This happens to everyone: You’ve set a goal of some sort and early on you’ve made good progress toward it. But two or three weeks in, as your motivation begins to wane a bit, excuses start popping up here and there. At first, you fight these barriers to success, pushing them out of your mind. Then a little more time goes by and one day you latch on to one of them. It starts simply, as just a thought, maybe something like:
“I know I should go to the gym after work, but I really need to get some holiday shopping done.”
At that precise moment, you have the power to make an easy choice between two options. You can either decide to go to the gym or to go shopping after work. If you don’t stop right then and there and make a firm commitment to that decision, then something like this might follow: “If I do go shopping, I can walk quickly through the mall and burn a few calories that way. I could even take the stairs instead of the escalator. I’ll probably burn more calories shopping for an hour than I would during my 30-minute workout at the gym.”
Do you see what just happened there? You created a bunch of justifications for your original excuse. At this point you could still change your mind and honor your workout, but you’ve made that outcome much less likely.

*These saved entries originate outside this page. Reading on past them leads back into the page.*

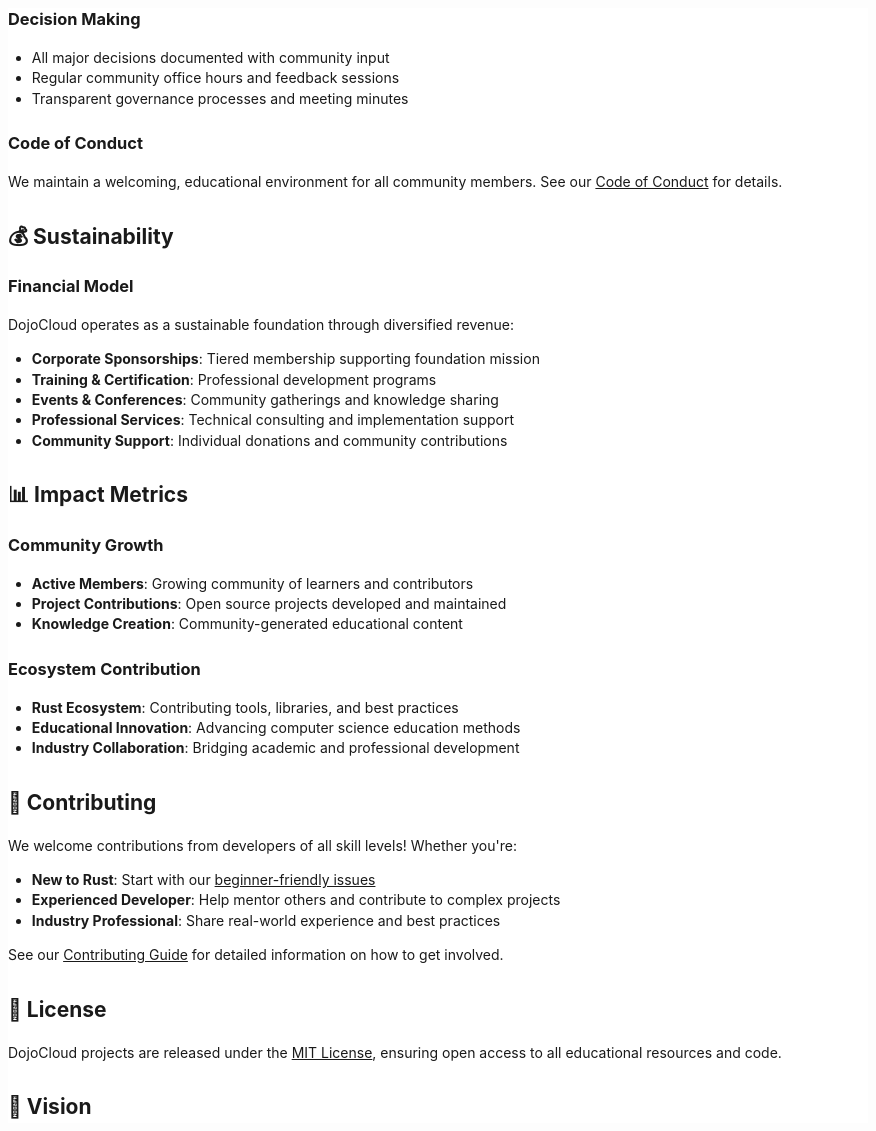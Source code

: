 ### Decision Making
- All major decisions documented with community input
- Regular community office hours and feedback sessions
- Transparent governance processes and meeting minutes

### Code of Conduct
We maintain a welcoming, educational environment for all community members. See our [Code of Conduct](./CODE_OF_CONDUCT.md) for details.

## 💰 Sustainability

### Financial Model
DojoCloud operates as a sustainable foundation through diversified revenue:

- **Corporate Sponsorships**: Tiered membership supporting foundation mission
- **Training & Certification**: Professional development programs
- **Events & Conferences**: Community gatherings and knowledge sharing
- **Professional Services**: Technical consulting and implementation support
- **Community Support**: Individual donations and community contributions

## 📊 Impact Metrics

### Community Growth
- **Active Members**: Growing community of learners and contributors
- **Project Contributions**: Open source projects developed and maintained
- **Knowledge Creation**: Community-generated educational content

### Ecosystem Contribution
- **Rust Ecosystem**: Contributing tools, libraries, and best practices
- **Educational Innovation**: Advancing computer science education methods
- **Industry Collaboration**: Bridging academic and professional development

## 🤝 Contributing

We welcome contributions from developers of all skill levels! Whether you're:

- **New to Rust**: Start with our [beginner-friendly issues](https://github.com/dojocloud/issues?q=is%3Aissue+is%3Aopen+label%3A%22good+first+issue%22)
- **Experienced Developer**: Help mentor others and contribute to complex projects
- **Industry Professional**: Share real-world experience and best practices

See our [Contributing Guide](./CONTRIBUTING.md) for detailed information on how to get involved.

## 📄 License

DojoCloud projects are released under the [MIT License](./LICENSE), ensuring open access to all educational resources and code.

## 🌟 Vision
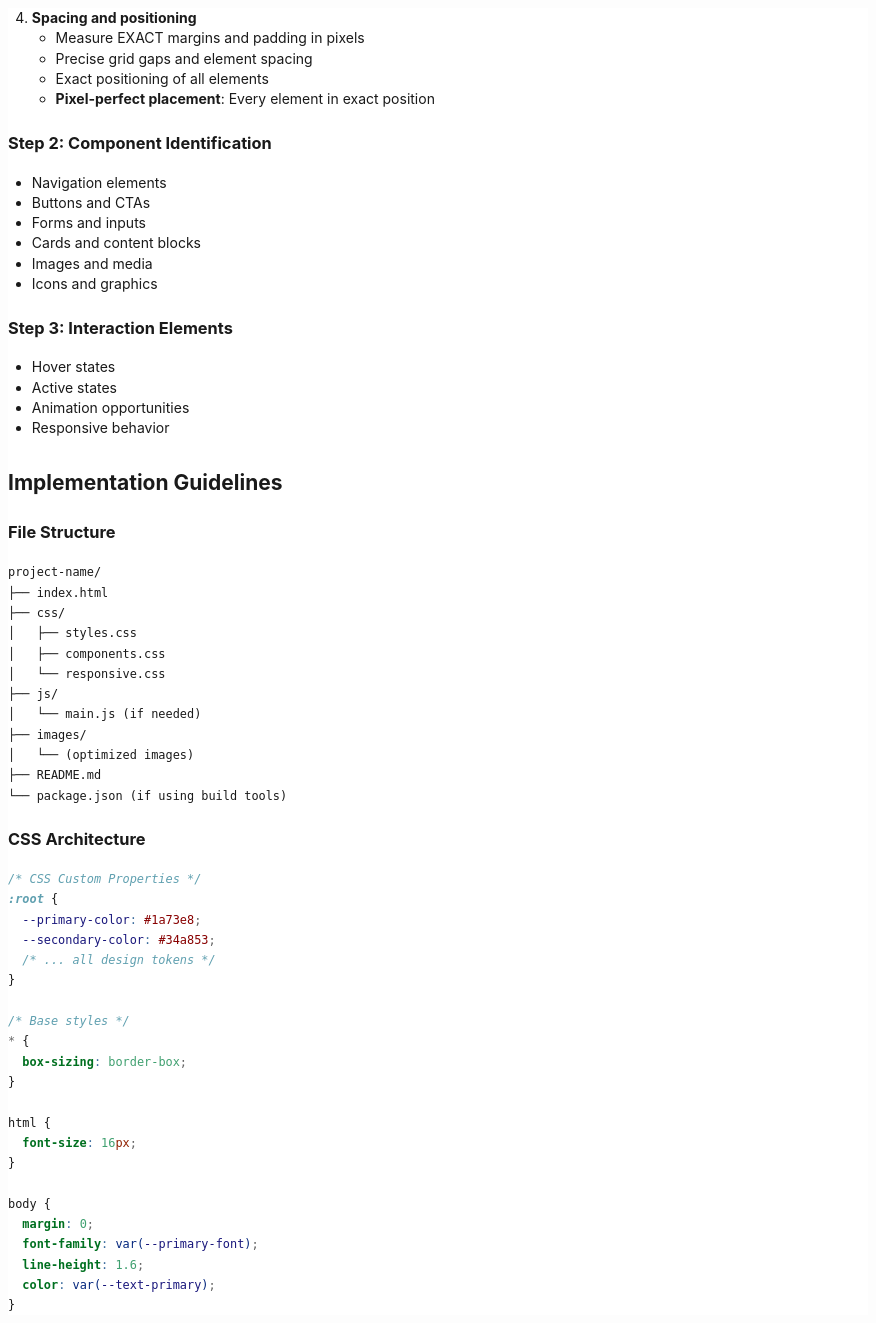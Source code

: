 4. **Spacing and positioning**
   - Measure EXACT margins and padding in pixels
   - Precise grid gaps and element spacing
   - Exact positioning of all elements
   - **Pixel-perfect placement**: Every element in exact position

### Step 2: Component Identification
- Navigation elements
- Buttons and CTAs
- Forms and inputs
- Cards and content blocks
- Images and media
- Icons and graphics

### Step 3: Interaction Elements
- Hover states
- Active states
- Animation opportunities
- Responsive behavior

## Implementation Guidelines

### File Structure
```
project-name/
├── index.html
├── css/
│   ├── styles.css
│   ├── components.css
│   └── responsive.css
├── js/
│   └── main.js (if needed)
├── images/
│   └── (optimized images)
├── README.md
└── package.json (if using build tools)
```

### CSS Architecture
```css
/* CSS Custom Properties */
:root {
  --primary-color: #1a73e8;
  --secondary-color: #34a853;
  /* ... all design tokens */
}

/* Base styles */
* {
  box-sizing: border-box;
}

html {
  font-size: 16px;
}

body {
  margin: 0;
  font-family: var(--primary-font);
  line-height: 1.6;
  color: var(--text-primary);
}
```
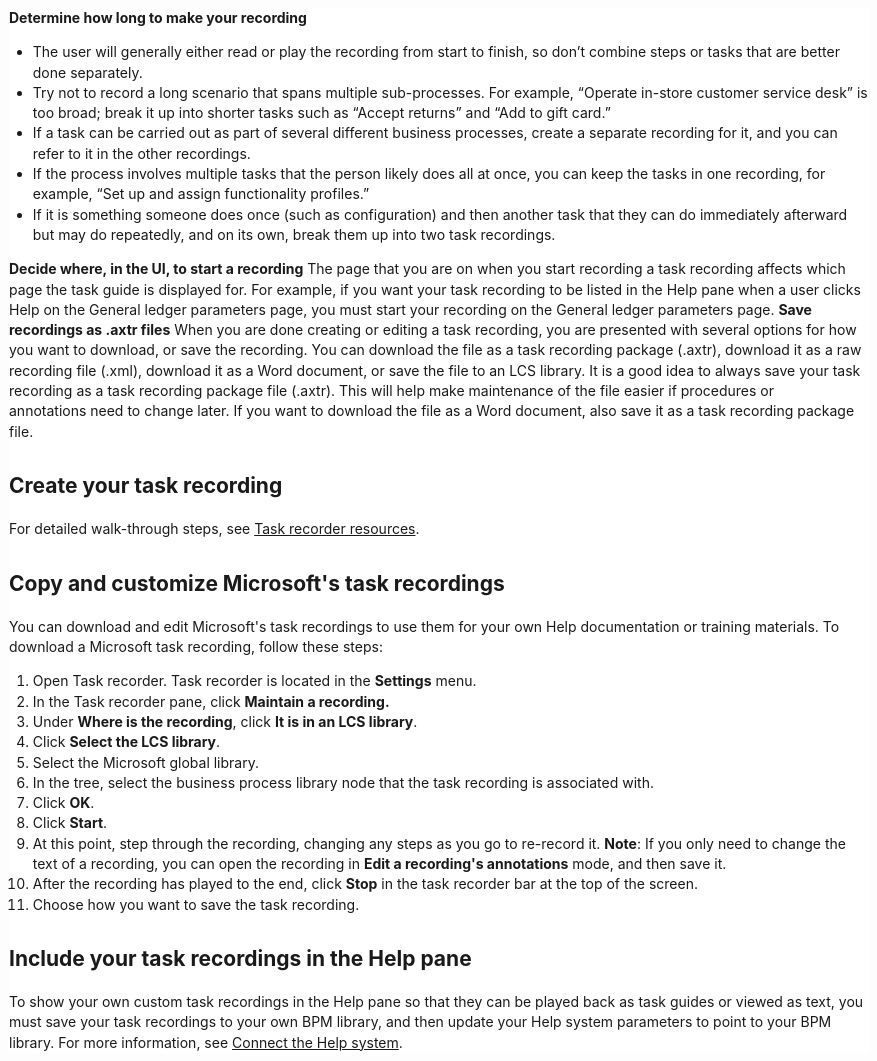 **Determine how long to make your recording**

-   The user will generally either read or play the recording from start to finish, so don’t combine steps or tasks that are better done separately.
-   Try not to record a long scenario that spans multiple sub-processes. For example, “Operate in-store customer service desk” is too broad; break it up into shorter tasks such as “Accept returns” and “Add to gift card.”
-   If a task can be carried out as part of several different business processes, create a separate recording for it, and you can refer to it in the other recordings.
-   If the process involves multiple tasks that the person likely does all at once, you can keep the tasks in one recording, for example, “Set up and assign functionality profiles.”
-   If it is something someone does once (such as configuration) and then another task that they can do immediately afterward but may do repeatedly, and on its own, break them up into two task recordings.

**Decide where, in the UI, to start a recording** The page that you are on when you start recording a task recording affects which page the task guide is displayed for. For example, if you want your task recording to be listed in the Help pane when a user clicks Help on the General ledger parameters page, you must start your recording on the General ledger parameters page. **Save recordings as .axtr files** When you are done creating or editing a task recording, you are presented with several options for how you want to download, or save the recording. You can download the file as a task recording package (.axtr), download it as a raw recording file (.xml), download it as a Word document, or save the file to an LCS library. It is a good idea to always save your task recording as a task recording package file (.axtr). This will help make maintenance of the file easier if procedures or annotations need to change later. If you want to download the file as a Word document, also save it as a task recording package file.

## Create your task recording
For detailed walk-through steps, see [Task recorder resources](task-recorder.md).

## Copy and customize Microsoft's task recordings
You can download and edit Microsoft's task recordings to use them for your own Help documentation or training materials. To download a Microsoft task recording, follow these steps:

1.  Open Task recorder. Task recorder is located in the **Settings** menu.
2.  In the Task recorder pane, click **Maintain a recording.**
3.  Under **Where is the recording**, click **It is in an LCS library**.
4.  Click **Select the LCS library**.
5.  Select the Microsoft global library.
6.  In the tree, select the business process library node that the task recording is associated with.
7.  Click **OK**.
8.  Click **Start**.
9.  At this point, step through the recording, changing any steps as you go to re-record it. **Note**: If you only need to change the text of a recording, you can open the recording in **Edit a recording's annotations** mode, and then save it.
10. After the recording has played to the end, click **Stop** in the task recorder bar at the top of the screen.
11. Choose how you want to save the task recording.

## Include your task recordings in the Help pane
To show your own custom task recordings in the Help pane so that they can be played back as task guides or viewed as text, you must save your task recordings to your own BPM library, and then update your Help system parameters to point to your BPM library. For more information, see [Connect the Help system](../../fin-ops/get-started/help-connect.md).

As I explain in my weight loss book, Reboot Your Body:
Your success in this effort will be inversely proportionate
to the number of excuses you make.
Fortunately, breaking out of the habit of excuse making is actually pretty easy. The best antidote for it is action of any kind. Get up and go for a walk; do a few chair stretches; open a blank document and get to work on something – whatever you do doesn’t even have to be related to the decision you’re pondering. The act of simply doing something will disrupt that cascading excuse-thought pattern and give you the mental space to make a conscious decision. While it can’t guarantee that you’ll choose the gym over the mall, it will put those two options back on equal ground.